◆ **Task statement**
When you spot the word "Youtube" in a line of the data below, copy that line.

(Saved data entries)

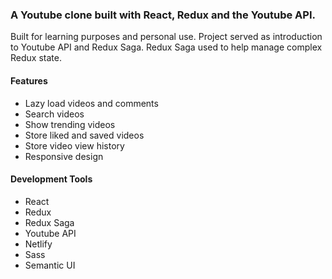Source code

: ### A Youtube clone built with React, Redux and the Youtube API.  

Built for learning purposes and personal use.  Project served as introduction to Youtube API and Redux Saga.  Redux Saga used to help manage complex Redux state.

#### Features
- Lazy load videos and comments
- Search videos
- Show trending videos
- Store liked and saved videos
- Store video view history
- Responsive design

#### Development Tools
+ React
+ Redux
+ Redux Saga
+ Youtube API
+ Netlify
+ Sass
+ Semantic UI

◆ **Answer section**
: ### A Youtube clone built with React, Redux and the Youtube API.  
Built for learning purposes and personal use.  Project served as introduction to Youtube API and Redux Saga.  Redux Saga used to help manage complex Redux state.
+ Youtube API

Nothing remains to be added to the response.